井上内親王の異母妹・称徳天皇の崩御により、父である白壁王が光仁天皇として即位。母・井上内親王は皇后に冊立され、他戸は宝亀2年(771)1月23日に3人の異母兄を超えて幼少ながらも皇太子に立てられた。これは天武(もしくは聖武)朝の血統を据える事によって人民を慰撫しようとした政策の1つか。しかし父・光仁天皇呪殺の罪で立太子から2ヶ月余りの同年3月2日に母后が巫蠱の罪で位を廃されると、5月には他戸親王も親王位を剥奪されてしまう。そんな中、同母姉の酒人内親王は光仁天皇の御世を守るべく伊勢斎王にト定。翌年1月には異母の長兄・山部が立太子した。ここに至り皇位は天武系から天智系へと完全に移る事になる。10月母后と共に光仁天皇の同母姉・難波内親王魘魅の罪により大和国宇智郡没官宅に幽閉。酒人内親王が伊勢に下向した翌年の宝亀6年4月に母子同日謎の死を遂げた事から自殺とも毒殺ともいわれる。『今昔物語』や『日本後紀』には他戸親王の暴虐を伝える。
* 他戸親王に思うこと *
他戸親王を物語る本の中には上述している『今昔物語』などがあります。『水鏡』(ももかはこの本は好き)でもそうですが、この井上さん&他戸さんの母子は、かなり婉曲された人物像で描かれていると思います。読んでいて「あんまりなんじゃない?」と言葉が出てきてしまうほど。明らかに作為的な手が入っているなと思うんですけど、当時の人はこれをそのまま受けて伝えたんですね。あんまりな性格故に光仁天皇との仲も良くなかったという話もありますが、井上さんも「あの」称徳天皇と不破内親王のお姉さんだからとんでもない奥さんだったとされていて、結構ゆがめられていますものね。可哀相。

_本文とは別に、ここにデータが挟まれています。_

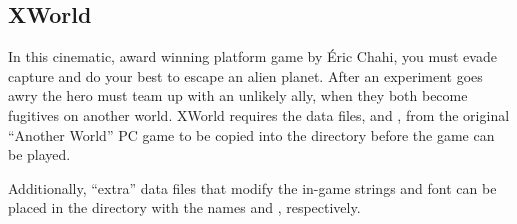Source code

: \subsection{XWorld}

In this cinematic, award winning platform game by Éric Chahi, you must evade capture
and do your best to escape an alien planet.  After an experiment goes awry the hero
must team up with an unlikely ally, when they both become fugitives on another world.
XWorld requires the data files,  and , from the original ``Another World''
PC game to be copied into the  directory before the game can be played.

Additionally, ``extra'' data files that modify the in-game strings and font can be placed in the  directory with the names  and , respectively.

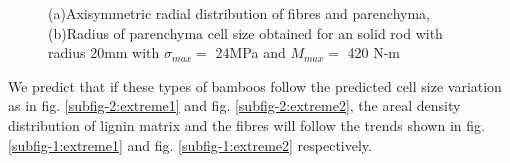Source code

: \documentclass[openright,twoside]{iitkthesis}
\begin{document}
\begin{figure}[H]
\begin{center}
    \label{fig:extreme2}
    \caption{(a)Axisymmetric radial distribution of fibres and parenchyma, (b)Radius of parenchyma cell size obtained for an solid rod with radius 20mm with $\sigma_{max} = $ 24MPa and $M_{max} = $ 420 N-m}
\end{center}
\end{figure}
We predict that if these types of bamboos follow the predicted cell size variation as in fig. \ref{subfig-2:extreme1} and fig. \ref{subfig-2:extreme2}, the areal density distribution of lignin matrix and the fibres will follow the trends shown in fig. \ref{subfig-1:extreme1} and fig. \ref{subfig-1:extreme2} respectively.
\end{document}
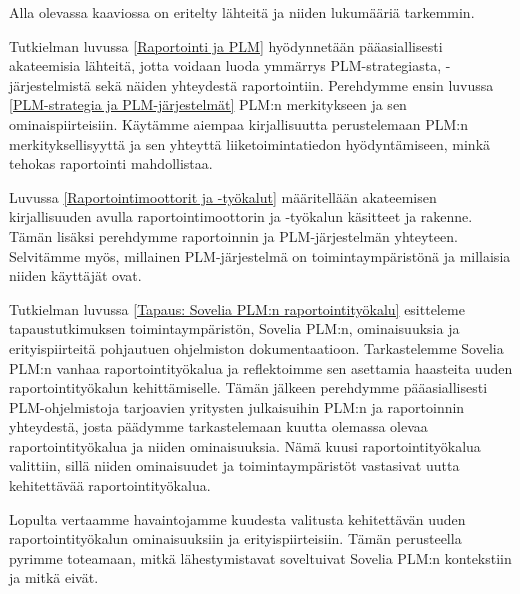 Alla olevassa kaaviossa on eritelty lähteitä ja niiden lukumääriä tarkemmin.


Tutkielman luvussa \ref{Raportointi ja PLM} hyödynnetään pääasiallisesti akateemisia lähteitä, jotta voidaan luoda ymmärrys PLM-strategiasta, -järjestelmistä sekä näiden yhteydestä raportointiin. Perehdymme ensin luvussa \ref{PLM-strategia ja PLM-järjestelmät} PLM:n merkitykseen ja sen ominaispiirteisiin. Käytämme aiempaa kirjallisuutta perustelemaan PLM:n merkityksellisyyttä ja sen yhteyttä liiketoimintatiedon hyödyntämiseen, minkä tehokas raportointi mahdollistaa.

Luvussa \ref{Raportointimoottorit ja -työkalut} määritellään akateemisen kirjallisuuden avulla raportointimoottorin ja -työkalun käsitteet ja rakenne. Tämän lisäksi perehdymme raportoinnin ja PLM-järjestelmän yhteyteen. Selvitämme myös, millainen PLM-järjestelmä on toimintaympäristönä ja millaisia niiden käyttäjät ovat.

Tutkielman luvussa \ref{Tapaus: Sovelia PLM:n raportointityökalu} esitteleme tapaustutkimuksen toimintaympäristön, Sovelia PLM:n, ominaisuuksia ja erityispiirteitä pohjautuen ohjelmiston dokumentaatioon. Tarkastelemme Sovelia PLM:n vanhaa raportointityökalua ja reflektoimme sen asettamia haasteita uuden raportointityökalun kehittämiselle. Tämän jälkeen perehdymme pääasiallisesti PLM-ohjelmistoja tarjoavien yritysten julkaisuihin PLM:n ja raportoinnin yhteydestä, josta päädymme tarkastelemaan kuutta olemassa olevaa raportointityökalua ja niiden ominaisuuksia. Nämä kuusi raportointityökalua valittiin, sillä niiden ominaisuudet ja toimintaympäristöt vastasivat uutta kehitettävää raportointityökalua.

Lopulta vertaamme havaintojamme kuudesta valitusta kehitettävän uuden raportointityökalun ominaisuuksiin ja erityispiirteisiin. Tämän perusteella pyrimme toteamaan, mitkä lähestymistavat soveltuivat Sovelia PLM:n kontekstiin ja mitkä eivät.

五条に伝わる二人の最期のお話は、それでも他戸親王の井上内親王に対する愛情が見え隠れしているような気がするのです。
ももかがイメージする他戸親王は、「甘やかされて育った子供」であり「我侭で人の顔を見て態度を変える子」。だから山部さんは他戸さんが憎らしかったのだと思います。自分より年少でありながら、自分よりも多くを持っている弟。血筋も、地位も、愛情も。でも「幼い」他戸さんへの不憫な想いも勿論「大人な」山部さんにはあるのです。そこのところが複雑なのです。